Here is the solution I found (though it may need more tuning):
public static void splitAndGenerateParityFile(File file, int shardCount, String fileID) throws IOException {
int BUFFER_SIZE = 4 * 1024 * 1024;
RandomAccessFile rin = new RandomAccessFile(file, "r");
FileChannel fcin = rin.getChannel();
//Create parity files
File parity = new File(fileID + "_parity");
if (parity.exists()) throw new FileAlreadyExistsException("Could not create parity file! File already exists!");
RandomAccessFile parityRAF = new RandomAccessFile(parity, "rw");
FileChannel parityOut = parityRAF.getChannel();
//Create shard files
ArrayList<File> shards = new ArrayList<>(shardCount);
for (int i = 0; i < shardCount; i++) {
File f = new File(fileID + "_part_" + i);
if (f.exists()) throw new FileAlreadyExistsException("Could not create shard file!

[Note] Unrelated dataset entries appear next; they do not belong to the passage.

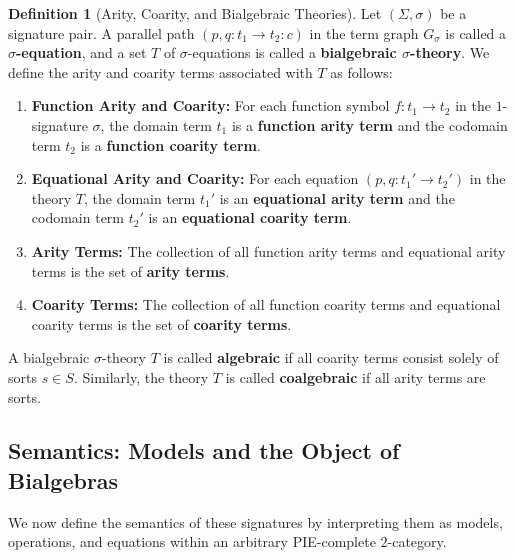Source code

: \documentclass[11pt]{article}
\theoremstyle{plain}
\theoremstyle{definition}
\newtheorem{definition}[theorem]{Definition}
\numberwithin{equation}{section}
\begin{document}
\begin{definition}[Arity, Coarity, and Bialgebraic Theories]
   Let $(\Sigma,\sigma)$ be a signature pair. A parallel path $(p, q \colon t_1 \to t_2\colon c)$ in the term graph $G_\sigma$ is called a \textbf{$\sigma$-equation}, and a set $T$ of  $\sigma$-equations is called a \textbf{bialgebraic $\sigma$-theory}. We define the arity and coarity terms associated with $T$ as follows:
   \begin{enumerate}
       \item \textbf{Function Arity and Coarity:} For each function symbol $f \colon t_1 \to t_2$ in the $1$-signature $\sigma$, the domain term $t_1$ is a \textbf{function arity term} and the codomain term $t_2$ is a \textbf{function coarity term}.
       \item \textbf{Equational Arity and Coarity:} For each equation $(p, q \colon t_1' \to t_2')$ in the theory $T$, the domain term $t_1'$ is an \textbf{equational arity term} and the codomain term $t_2'$ is an \textbf{equational coarity term}.
       \item \textbf{Arity Terms:} The collection of all function arity terms and equational arity terms is the set of \textbf{arity terms}.
       \item \textbf{Coarity Terms:} The collection of all function coarity terms and equational coarity terms is the set of \textbf{coarity terms}.
   \end{enumerate}
   A bialgebraic $\sigma$-theory $T$ is called \textbf{algebraic} if all coarity terms consist solely of sorts $s \in S$. Similarly, the theory $T$ is called \textbf{coalgebraic} if all arity terms are sorts. 
\end{definition}

\subsection{Semantics: Models and the Object of Bialgebras}

We now define the semantics of these signatures by interpreting them as models, operations, and equations within an arbitrary PIE-complete $2$-category.
\end{document}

File already exists!");
shards.add(f);
}
long bytesPerFile = (long) Math.ceil(rin.length() / shardCount);
ArrayList<ByteBuffer> shardBuffers = new ArrayList<>(shardCount);
//Make buffers for each section of the file we will be reading from
for (int i = 0; i < shardCount; i++) {
ByteBuffer bb = ByteBuffer.allocate(BUFFER_SIZE);
shardBuffers.add(bb);
}
ByteBuffer parityBuffer = ByteBuffer.allocate(BUFFER_SIZE);
//Generate parity
boolean isParityBufferEmpty = true;
for (long i = 0; i < bytesPerFile; i++) {
isParityBufferEmpty = false;
int pos = (int) (i % BUFFER_SIZE);
byte p = 0;
if (pos == 0) {
//Read chunk of file into each buffer
for (int j = 0; j < shardCount; j++) {
ByteBuffer bb = shardBuffers.get(j);
bb.clear();
fcin.position(bytesPerFile * j + i);
fcin.read(bb);
bb.flip();
}
//Dump parity buffer
if (i > 0) {
parityBuffer.flip();
while (parityBuffer.hasRemaining()) {
parityOut.write(parityBuffer);
}
parityBuffer.clear();
isParityBufferEmpty = true;
}
}
//Get parity
for (ByteBuffer bb : shardBuffers) {
if (!bb.hasRemaining()) break;
p ^= bb.get();
}
//Put parity in buffer
parityBuffer.put(p);
}
if (!isParityBufferEmpty) {
parityBuffer.flip();
parityOut.write(parityBuffer);
parityBuffer.clear();
}
fcin.close();
rin.close();
parityOut.close();
parityRAF.close();
}
As suggested by VGR, I replaced rewind()
with flip()
. I also switched to relative operations instead of absolute. I don't think the absolute methods adjust the cursor position or the limit, so that was likely the cause of the error. I also changed the buffer size to 4MB as I am interested in generating the parity for large files.